[Extracted data entries]

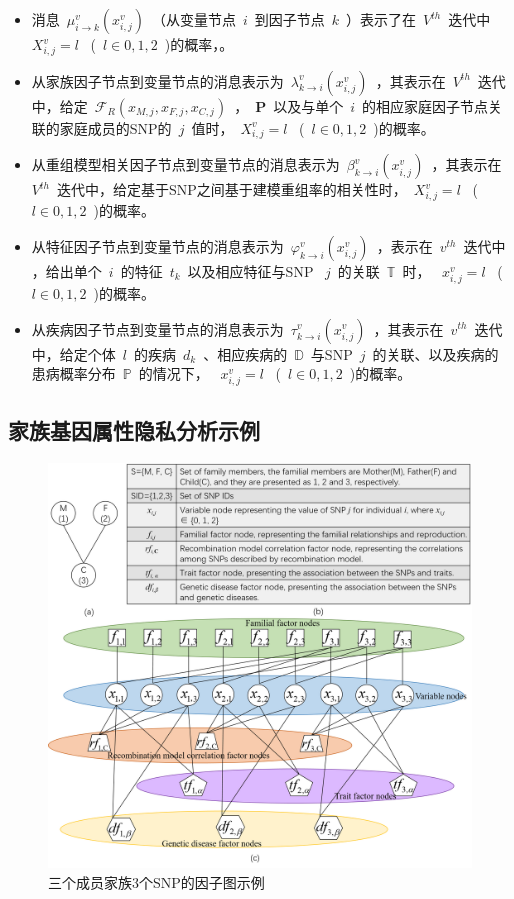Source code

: \begin{itemize}
	\item 消息~$\mu_{i\rightarrow k}^{v}(x_{i,j}^{v})$~（从变量节点~$i$~到因子节点~$k$~）表示了在~$V^{th}$~迭代中 ~$X_{i,j}^v=l$~ (~$l \in {0,1,2}$~)的概率，。
	\item 从家族因子节点到变量节点的消息表示为~$\lambda_{k \rightarrow i}^v(x_{i,j}^v)$~，其表示在~$V^{th}$~迭代中，给定~$\mathcal{F}_{R}(x_{M,j},x_{F,j}, x_{C,j})$~，~$\mathbf{P}$~以及与单个~$i$~的相应家庭因子节点关联的家庭成员的SNP的~$j$~值时，~$X_{i,j}^v=l$~ (~$l \in {0,1,2}$~)的概率。
	\item 从重组模型相关因子节点到变量节点的消息表示为~$\beta_{k \rightarrow i}^v(x_{i,j}^v)$~，其表示在~$V^{th}$~迭代中，给定基于SNP之间基于建模重组率的相关性时，~$X_{i,j}^v=l$~ (~$l \in {0,1,2}$~)的概率。
	\item 从特征因子节点到变量节点的消息表示为~$\varphi_{k \rightarrow i}^v(x_{i,j}^v)$~，表示在~$v^{th}$~迭代中 ，给出单个~$i$~的特征~$t_k$~以及相应特征与SNP ~$j$~的关联~$\mathbb{T}$~时， ~$x_{i,j}^v=l$~ (~$l \in {0,1,2}$~)的概率。
	\item 从疾病因子节点到变量节点的消息表示为~$\tau_{k \rightarrow i}^v(x_{i,j}^v)$~，其表示在~$v^{th}$~迭代中，给定个体~$l$~的疾病~$d_k$~、相应疾病的~$\mathbb{D}$~与SNP~$j$~的关联、以及疾病的患病概率分布~$\mathbb{P}$~的情况下， ~$x_{i,j}^v=l$~ (~$l \in {0,1,2}$~)的概率。
	
\end{itemize}

\subsection{家族基因属性隐私分析示例}

\begin{figure}[htbp]
	\centering
	\includegraphics[width=0.95\linewidth]{./figures/factor-graph.png}
	\centering
	\caption{三个成员家族3个SNP的因子图示例}\label{fig:factor-graph}
\end{figure}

YOUR OBJECTIVE: Although the records contain pictures, only their text should be repeated, exactly as it appears.

TASK RESULT:
Source code

: \begin{itemize}
	\item 消息~$\mu_{i\rightarrow k}^{v}(x_{i,j}^{v})$~（从变量节点~$i$~到因子节点~$k$~）表示了在~$V^{th}$~迭代中 ~$X_{i,j}^v=l$~ (~$l \in {0,1,2}$~)的概率，。
	\item 从家族因子节点到变量节点的消息表示为~$\lambda_{k \rightarrow i}^v(x_{i,j}^v)$~，其表示在~$V^{th}$~迭代中，给定~$\mathcal{F}_{R}(x_{M,j},x_{F,j}, x_{C,j})$~，~$\mathbf{P}$~以及与单个~$i$~的相应家庭因子节点关联的家庭成员的SNP的~$j$~值时，~$X_{i,j}^v=l$~ (~$l \in {0,1,2}$~)的概率。
	\item 从重组模型相关因子节点到变量节点的消息表示为~$\beta_{k \rightarrow i}^v(x_{i,j}^v)$~，其表示在~$V^{th}$~迭代中，给定基于SNP之间基于建模重组率的相关性时，~$X_{i,j}^v=l$~ (~$l \in {0,1,2}$~)的概率。
	\item 从特征因子节点到变量节点的消息表示为~$\varphi_{k \rightarrow i}^v(x_{i,j}^v)$~，表示在~$v^{th}$~迭代中 ，给出单个~$i$~的特征~$t_k$~以及相应特征与SNP ~$j$~的关联~$\mathbb{T}$~时， ~$x_{i,j}^v=l$~ (~$l \in {0,1,2}$~)的概率。
	\item 从疾病因子节点到变量节点的消息表示为~$\tau_{k \rightarrow i}^v(x_{i,j}^v)$~，其表示在~$v^{th}$~迭代中，给定个体~$l$~的疾病~$d_k$~、相应疾病的~$\mathbb{D}$~与SNP~$j$~的关联、以及疾病的患病概率分布~$\mathbb{P}$~的情况下， ~$x_{i,j}^v=l$~ (~$l \in {0,1,2}$~)的概率。
	
\end{itemize}

\subsection{家族基因属性隐私分析示例}

\begin{figure}[htbp]
	\centering
	\includegraphics[width=0.95\linewidth]{./figures/factor-graph.png}
	\centering
	\caption{三个成员家族3个SNP的因子图示例}\label{fig:factor-graph}
\end{figure}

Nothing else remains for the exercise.